An experiment was performed on my 2020 M1 Macbook Air comparing the C and JS-based reference implementations of Lilt with Lila running under a variety of AWK implementations: mawk, gawk, goawk, and the BSD awk which ships with MacOS (v20200816 in this case). As my benchmarks, I used Mandel.lil, a naive Mandelbrot set renderer designed to hammer the Lil interpreter and garbage collector, and the Lil integration test suite:

Interpreter    Mandel    Tests
c-lilt (release)    0.08s    0.27s
c-lilt (debug)    0.36s    0.79s
js-lilt    0.42s    1.58s
mawk    3.61s    0.95s
gawk    6.58s    2.47s
goawk    10.66s    4.32s
awk    15.09s    162.97s

Of the AWKs tested, mawk makes a truly impressive showing. The “one-true” AWK fares much poorer, particularly with the integration suite. I ran a similar experiment on my 9-year old intel-based Macbook Air which provides awk version 20070501, and- curiously- even on that far humbler machine I was able to drastically outstrip the M1 with a more “modern” AWK release, completing the integration suite successfully in about 16 seconds.

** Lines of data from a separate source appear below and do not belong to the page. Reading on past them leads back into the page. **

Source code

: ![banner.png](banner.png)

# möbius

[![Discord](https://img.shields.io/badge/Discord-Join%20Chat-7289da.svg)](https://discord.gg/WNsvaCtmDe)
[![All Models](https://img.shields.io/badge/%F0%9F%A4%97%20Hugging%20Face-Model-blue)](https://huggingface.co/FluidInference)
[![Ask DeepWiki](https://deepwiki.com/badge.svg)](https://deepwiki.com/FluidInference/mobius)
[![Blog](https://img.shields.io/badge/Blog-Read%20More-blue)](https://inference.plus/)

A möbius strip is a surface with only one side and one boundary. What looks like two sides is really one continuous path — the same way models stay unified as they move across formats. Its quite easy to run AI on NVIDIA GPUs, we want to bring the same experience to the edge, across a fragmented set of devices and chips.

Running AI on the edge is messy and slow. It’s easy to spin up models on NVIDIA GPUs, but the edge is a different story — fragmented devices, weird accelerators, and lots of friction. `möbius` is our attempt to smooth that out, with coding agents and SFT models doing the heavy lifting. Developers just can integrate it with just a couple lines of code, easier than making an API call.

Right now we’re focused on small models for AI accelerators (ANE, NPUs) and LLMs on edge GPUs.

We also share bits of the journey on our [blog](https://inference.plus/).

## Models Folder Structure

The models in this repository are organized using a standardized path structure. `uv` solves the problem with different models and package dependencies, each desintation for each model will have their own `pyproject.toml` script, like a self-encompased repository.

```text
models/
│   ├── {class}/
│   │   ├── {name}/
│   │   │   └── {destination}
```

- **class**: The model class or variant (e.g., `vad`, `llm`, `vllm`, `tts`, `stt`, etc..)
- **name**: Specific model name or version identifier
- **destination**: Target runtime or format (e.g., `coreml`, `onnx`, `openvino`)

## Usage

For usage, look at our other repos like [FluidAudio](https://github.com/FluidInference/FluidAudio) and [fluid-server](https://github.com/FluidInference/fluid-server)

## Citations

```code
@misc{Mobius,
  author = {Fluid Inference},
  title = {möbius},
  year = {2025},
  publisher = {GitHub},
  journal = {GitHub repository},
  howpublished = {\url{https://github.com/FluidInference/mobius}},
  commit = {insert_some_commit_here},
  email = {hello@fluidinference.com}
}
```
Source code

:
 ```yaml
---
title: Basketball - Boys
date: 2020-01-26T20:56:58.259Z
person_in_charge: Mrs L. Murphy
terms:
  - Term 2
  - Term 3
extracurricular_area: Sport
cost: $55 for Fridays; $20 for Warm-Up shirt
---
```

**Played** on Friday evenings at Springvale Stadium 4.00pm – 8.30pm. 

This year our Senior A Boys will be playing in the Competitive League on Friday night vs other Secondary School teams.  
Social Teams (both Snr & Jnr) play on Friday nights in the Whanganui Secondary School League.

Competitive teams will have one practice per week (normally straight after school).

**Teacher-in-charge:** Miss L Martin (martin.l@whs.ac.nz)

Your mileage may vary, but overall I found that even on my slowest computers and their most ancient AWKs Lila offers a viably interactive REPL experience.

There aren’t many monolithic AWK scripts on the internet of a similar scale and complexity to lila.awk. If you’re the maintainer of an AWK- or you’re thinking of becoming one- Lila might be a useful tool for investigating performance and correctness.

exec speed aside , an often ignored metric is "speed of edit / test" ( ftr previously mentioned @ https://forum.tinycorelinux.net/index.php/topic,26145.msg168029.html#msg168029 )
another interesting instance of this observation

Quote from: https://github.com/raygard/wak/issues/7#issuecomment-2321967561

Also, thank you muchly for the tip on using tcc, it's amazing!
I am using your "script" trick and it's really nice to be able to tweak the code and run it immediately with no need for a separate compile.

the "trick" in question ftr ...

Quote from: https://github.com/raygard/wak/issues/7#issuecomment-2081189661

It works quite well with tcc too, I've just been putting

#!/usr/local/bin/tcc -run

at the top of the monolithic source file and running it like a script

( which wander how updated ttc in the repo is )

mocore · « **Reply #5 on:** November 21, 2024, 06:35:54 AM »

Quote from: yvs on November 21, 2024, 03:07:50 AM

I want to add that format and tools also depend on what kind of information is needed.
...
I.e. goals define format and tools.

compression ( currently core uses gzip for provides.db ) likely dose abetter job of de-duplication that altering the structure of the db

but if considering altering structure some of the plocate modifications (eg n-gram search) might be interesting to attempt to implement in awk (just for fun; )

yvs · « **Reply #6 on:** November 21, 2024, 01:42:29 PM »

> compression ( currently core uses gzip for provides.db ) likely dose abetter job of de-duplication that altering the structure of the db
> but if considering altering structure some of the plocate modifications (eg n-gram search) might be interesting to attempt to implement in awk (just for fun; )
>
Different goals.
In case of looking up for executable->extension pair in once collected text file (it's not provides.db and not compressed)
and using simple sed it takes too little time to get result, so that if even that takes 100-500msec I'd not bother to use db/sql or awk coding for a onetime query.
But the goal was only finding out extension that provides some executable, and no more. That what I had in mind.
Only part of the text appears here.